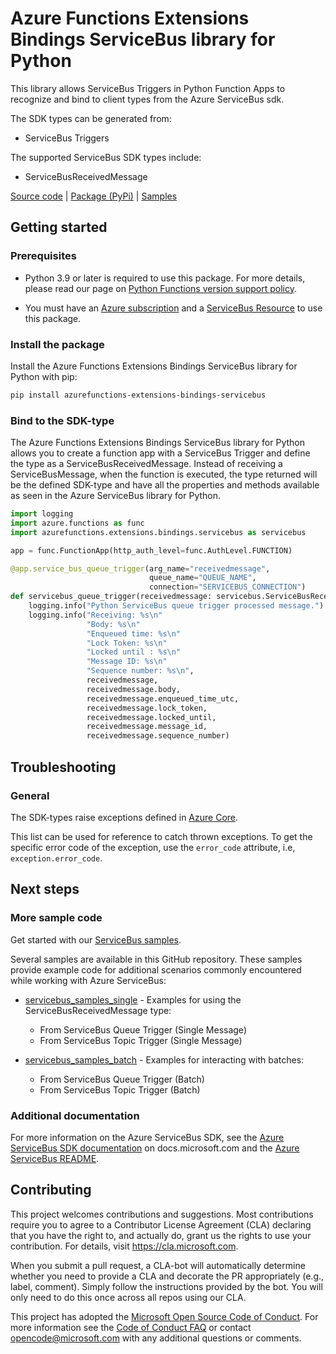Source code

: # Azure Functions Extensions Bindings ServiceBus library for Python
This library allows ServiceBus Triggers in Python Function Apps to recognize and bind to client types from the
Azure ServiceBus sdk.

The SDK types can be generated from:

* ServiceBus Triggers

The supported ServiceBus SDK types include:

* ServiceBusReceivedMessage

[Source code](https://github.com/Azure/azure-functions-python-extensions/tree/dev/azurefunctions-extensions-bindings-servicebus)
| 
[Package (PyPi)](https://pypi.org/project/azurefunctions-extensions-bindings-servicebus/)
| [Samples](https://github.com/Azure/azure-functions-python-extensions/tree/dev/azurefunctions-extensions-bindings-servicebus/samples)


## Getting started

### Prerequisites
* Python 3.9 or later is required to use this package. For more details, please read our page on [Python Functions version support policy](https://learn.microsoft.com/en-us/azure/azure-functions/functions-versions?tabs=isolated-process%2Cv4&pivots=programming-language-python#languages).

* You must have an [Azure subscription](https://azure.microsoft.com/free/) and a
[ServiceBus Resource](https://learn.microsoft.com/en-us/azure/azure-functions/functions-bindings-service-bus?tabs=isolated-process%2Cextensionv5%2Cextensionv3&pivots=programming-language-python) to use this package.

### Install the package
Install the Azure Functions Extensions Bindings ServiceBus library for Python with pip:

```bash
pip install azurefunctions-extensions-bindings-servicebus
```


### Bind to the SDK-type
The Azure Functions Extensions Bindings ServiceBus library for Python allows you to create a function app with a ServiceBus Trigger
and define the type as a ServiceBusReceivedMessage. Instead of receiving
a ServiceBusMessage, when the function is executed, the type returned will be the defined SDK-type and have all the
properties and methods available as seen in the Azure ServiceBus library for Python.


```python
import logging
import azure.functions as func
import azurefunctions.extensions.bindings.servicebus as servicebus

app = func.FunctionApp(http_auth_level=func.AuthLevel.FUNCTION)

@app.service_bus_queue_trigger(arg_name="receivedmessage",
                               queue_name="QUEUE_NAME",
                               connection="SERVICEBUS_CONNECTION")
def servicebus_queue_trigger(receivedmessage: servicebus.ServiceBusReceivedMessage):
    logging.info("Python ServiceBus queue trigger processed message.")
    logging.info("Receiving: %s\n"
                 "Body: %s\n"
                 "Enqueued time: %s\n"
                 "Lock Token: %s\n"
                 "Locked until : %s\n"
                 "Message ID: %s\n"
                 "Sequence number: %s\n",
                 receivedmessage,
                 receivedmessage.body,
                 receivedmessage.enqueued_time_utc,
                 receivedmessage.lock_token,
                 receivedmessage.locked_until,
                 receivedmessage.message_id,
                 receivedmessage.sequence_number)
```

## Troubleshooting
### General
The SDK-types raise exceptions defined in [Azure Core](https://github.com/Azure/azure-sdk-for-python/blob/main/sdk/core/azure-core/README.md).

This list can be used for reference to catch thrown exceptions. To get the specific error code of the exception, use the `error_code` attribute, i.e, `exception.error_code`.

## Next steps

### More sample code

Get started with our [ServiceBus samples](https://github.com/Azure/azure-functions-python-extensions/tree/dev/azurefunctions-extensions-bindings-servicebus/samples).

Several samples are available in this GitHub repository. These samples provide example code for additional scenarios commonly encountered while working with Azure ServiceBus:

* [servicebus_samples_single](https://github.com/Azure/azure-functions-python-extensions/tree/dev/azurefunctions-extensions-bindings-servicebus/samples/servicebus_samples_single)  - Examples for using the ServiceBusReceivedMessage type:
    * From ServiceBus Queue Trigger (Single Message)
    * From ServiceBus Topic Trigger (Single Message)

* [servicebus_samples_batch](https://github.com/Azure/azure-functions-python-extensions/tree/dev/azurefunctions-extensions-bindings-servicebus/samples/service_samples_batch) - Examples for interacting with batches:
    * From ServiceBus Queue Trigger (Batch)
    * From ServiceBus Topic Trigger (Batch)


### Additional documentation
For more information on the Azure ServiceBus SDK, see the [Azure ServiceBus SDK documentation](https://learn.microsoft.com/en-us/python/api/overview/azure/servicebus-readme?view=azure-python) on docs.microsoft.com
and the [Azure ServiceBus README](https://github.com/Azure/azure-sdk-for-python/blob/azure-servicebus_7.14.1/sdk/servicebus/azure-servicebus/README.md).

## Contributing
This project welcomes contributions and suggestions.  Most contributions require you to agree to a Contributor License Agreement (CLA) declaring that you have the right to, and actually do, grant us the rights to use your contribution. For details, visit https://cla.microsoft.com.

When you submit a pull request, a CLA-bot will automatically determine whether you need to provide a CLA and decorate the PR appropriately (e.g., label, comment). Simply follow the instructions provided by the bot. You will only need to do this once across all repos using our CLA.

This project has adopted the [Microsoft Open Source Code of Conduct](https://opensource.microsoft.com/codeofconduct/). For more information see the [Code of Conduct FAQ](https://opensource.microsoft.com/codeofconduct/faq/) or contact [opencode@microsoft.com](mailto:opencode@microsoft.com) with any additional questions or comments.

· · · · ·

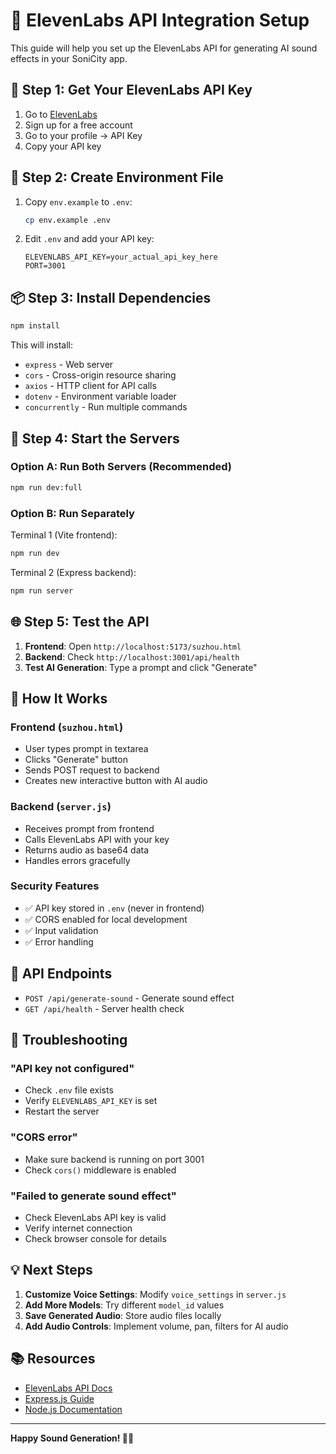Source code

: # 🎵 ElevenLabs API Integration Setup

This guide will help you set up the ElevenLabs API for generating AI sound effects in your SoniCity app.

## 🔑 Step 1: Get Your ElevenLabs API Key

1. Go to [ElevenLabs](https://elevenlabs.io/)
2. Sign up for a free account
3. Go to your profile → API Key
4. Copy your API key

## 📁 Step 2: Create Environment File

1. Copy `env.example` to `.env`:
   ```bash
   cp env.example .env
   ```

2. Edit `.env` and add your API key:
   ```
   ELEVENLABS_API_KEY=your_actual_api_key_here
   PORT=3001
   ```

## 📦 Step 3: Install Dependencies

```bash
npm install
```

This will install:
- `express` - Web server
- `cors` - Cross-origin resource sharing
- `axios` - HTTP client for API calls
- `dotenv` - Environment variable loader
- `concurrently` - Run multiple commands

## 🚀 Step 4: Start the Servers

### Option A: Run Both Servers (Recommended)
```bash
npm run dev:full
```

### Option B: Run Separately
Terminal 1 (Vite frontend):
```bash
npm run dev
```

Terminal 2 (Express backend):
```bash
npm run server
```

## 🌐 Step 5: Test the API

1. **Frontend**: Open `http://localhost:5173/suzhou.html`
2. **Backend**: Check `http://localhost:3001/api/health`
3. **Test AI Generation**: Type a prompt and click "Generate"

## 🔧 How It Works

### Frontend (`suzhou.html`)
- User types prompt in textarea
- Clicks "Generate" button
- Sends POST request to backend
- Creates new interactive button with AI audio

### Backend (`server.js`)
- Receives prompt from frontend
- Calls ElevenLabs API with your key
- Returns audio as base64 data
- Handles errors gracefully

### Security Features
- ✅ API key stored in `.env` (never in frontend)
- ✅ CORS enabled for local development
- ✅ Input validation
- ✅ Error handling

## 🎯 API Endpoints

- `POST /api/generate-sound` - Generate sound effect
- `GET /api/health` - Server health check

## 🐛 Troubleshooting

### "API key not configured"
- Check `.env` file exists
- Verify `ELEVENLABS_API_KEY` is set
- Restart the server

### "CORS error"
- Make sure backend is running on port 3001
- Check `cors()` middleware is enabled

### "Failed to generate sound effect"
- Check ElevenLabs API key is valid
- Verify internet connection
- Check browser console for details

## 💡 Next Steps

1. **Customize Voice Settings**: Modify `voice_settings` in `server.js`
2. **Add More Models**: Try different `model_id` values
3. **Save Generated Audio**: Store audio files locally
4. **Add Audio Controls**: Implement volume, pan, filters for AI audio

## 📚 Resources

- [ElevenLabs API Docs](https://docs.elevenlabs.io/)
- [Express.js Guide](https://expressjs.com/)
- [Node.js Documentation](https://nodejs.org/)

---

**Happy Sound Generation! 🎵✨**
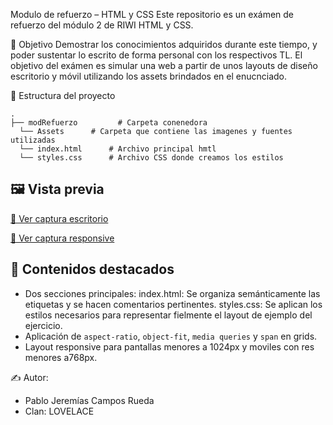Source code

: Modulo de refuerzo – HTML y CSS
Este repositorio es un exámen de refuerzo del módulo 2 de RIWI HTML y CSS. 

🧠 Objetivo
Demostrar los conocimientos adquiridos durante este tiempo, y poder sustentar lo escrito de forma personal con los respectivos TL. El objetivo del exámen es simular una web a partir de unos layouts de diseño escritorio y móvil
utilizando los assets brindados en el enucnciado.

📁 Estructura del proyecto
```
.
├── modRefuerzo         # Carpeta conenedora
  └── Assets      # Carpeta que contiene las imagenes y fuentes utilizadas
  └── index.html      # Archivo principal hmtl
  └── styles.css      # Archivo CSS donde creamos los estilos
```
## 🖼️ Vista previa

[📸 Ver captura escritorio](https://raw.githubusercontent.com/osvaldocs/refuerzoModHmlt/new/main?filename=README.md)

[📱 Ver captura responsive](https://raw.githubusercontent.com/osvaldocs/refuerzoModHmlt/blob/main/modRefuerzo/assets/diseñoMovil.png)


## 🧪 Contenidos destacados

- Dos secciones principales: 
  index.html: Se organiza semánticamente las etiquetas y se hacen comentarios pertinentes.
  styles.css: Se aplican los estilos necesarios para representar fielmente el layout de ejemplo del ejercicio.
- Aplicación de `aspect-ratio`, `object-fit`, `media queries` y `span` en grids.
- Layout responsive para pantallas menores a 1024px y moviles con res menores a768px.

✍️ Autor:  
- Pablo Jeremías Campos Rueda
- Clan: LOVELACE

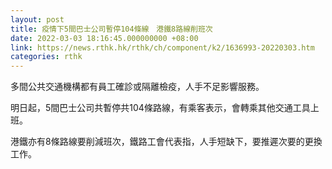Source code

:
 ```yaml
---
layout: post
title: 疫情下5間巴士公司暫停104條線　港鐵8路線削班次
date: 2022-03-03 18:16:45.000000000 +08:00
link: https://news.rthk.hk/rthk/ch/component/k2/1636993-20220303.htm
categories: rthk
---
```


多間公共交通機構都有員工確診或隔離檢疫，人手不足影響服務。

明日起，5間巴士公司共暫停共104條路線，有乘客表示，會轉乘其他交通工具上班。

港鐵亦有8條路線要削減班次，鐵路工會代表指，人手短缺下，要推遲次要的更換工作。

· · · · ·

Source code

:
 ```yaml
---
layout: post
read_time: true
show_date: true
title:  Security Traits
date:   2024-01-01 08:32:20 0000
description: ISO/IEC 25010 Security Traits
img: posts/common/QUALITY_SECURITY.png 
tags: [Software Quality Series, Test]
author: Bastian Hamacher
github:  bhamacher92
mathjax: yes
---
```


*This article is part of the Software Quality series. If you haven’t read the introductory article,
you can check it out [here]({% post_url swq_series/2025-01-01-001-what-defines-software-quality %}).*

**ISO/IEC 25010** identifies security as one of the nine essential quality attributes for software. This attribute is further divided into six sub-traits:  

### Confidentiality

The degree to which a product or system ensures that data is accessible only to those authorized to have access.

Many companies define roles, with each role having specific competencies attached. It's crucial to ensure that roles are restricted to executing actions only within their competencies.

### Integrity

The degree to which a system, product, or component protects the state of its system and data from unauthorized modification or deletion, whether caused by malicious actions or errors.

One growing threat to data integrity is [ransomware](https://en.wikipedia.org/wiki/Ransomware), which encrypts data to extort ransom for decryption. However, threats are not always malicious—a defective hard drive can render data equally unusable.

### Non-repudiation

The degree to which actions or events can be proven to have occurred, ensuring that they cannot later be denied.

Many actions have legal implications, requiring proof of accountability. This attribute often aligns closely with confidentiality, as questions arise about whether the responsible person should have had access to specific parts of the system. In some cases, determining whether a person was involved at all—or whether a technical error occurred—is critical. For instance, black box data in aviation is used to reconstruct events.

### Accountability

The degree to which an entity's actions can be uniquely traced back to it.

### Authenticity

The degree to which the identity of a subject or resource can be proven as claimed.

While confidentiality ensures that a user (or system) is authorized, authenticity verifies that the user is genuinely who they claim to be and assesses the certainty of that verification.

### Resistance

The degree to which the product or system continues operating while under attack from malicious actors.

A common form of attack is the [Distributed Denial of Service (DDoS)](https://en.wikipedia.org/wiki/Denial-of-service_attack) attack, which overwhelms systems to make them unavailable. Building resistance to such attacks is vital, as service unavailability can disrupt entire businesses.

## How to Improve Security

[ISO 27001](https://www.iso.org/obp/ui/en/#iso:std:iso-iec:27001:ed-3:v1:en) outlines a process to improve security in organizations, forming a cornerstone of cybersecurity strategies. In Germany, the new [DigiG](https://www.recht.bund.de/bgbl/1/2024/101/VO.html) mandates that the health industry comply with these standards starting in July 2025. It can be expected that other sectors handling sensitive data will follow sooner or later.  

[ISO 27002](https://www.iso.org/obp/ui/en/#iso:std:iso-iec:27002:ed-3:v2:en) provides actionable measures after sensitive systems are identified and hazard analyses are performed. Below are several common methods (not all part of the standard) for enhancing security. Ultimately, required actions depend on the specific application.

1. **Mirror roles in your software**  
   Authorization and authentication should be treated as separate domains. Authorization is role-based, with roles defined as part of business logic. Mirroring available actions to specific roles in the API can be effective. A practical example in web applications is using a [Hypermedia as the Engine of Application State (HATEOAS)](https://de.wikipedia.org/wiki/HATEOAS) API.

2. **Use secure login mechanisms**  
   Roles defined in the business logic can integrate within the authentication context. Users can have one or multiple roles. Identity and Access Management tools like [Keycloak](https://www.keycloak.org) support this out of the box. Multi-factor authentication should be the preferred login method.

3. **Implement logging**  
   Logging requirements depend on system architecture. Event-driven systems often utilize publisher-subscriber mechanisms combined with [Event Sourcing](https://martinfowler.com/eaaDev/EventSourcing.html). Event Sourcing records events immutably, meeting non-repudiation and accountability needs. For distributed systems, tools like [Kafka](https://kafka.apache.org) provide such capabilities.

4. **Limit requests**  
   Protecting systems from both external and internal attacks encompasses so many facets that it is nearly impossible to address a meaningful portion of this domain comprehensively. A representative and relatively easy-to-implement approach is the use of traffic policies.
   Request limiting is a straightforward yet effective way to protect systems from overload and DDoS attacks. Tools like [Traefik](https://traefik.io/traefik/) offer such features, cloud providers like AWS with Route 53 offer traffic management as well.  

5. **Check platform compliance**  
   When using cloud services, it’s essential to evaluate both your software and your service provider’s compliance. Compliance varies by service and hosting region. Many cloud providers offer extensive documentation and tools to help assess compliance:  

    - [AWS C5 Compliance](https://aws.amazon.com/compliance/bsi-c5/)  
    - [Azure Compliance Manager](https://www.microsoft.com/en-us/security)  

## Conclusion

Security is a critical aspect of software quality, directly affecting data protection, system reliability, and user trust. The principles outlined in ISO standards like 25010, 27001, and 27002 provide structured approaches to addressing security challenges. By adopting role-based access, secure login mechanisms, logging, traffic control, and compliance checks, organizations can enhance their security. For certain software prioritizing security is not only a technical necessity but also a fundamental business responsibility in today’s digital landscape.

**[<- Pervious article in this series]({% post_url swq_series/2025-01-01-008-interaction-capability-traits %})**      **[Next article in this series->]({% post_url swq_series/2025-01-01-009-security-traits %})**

· · · · ·

> _Exercise aim_
Where the data above reaches the line holding "This library allows", begin printing, and stop after the line holding "The supported ServiceBus". Each line must be reproduced exactly, with nothing else added.

> _Result_
This library allows ServiceBus Triggers in Python Function Apps to recognize and bind to client types from the
Azure ServiceBus sdk.

The SDK types can be generated from:

* ServiceBus Triggers

The supported ServiceBus SDK types include:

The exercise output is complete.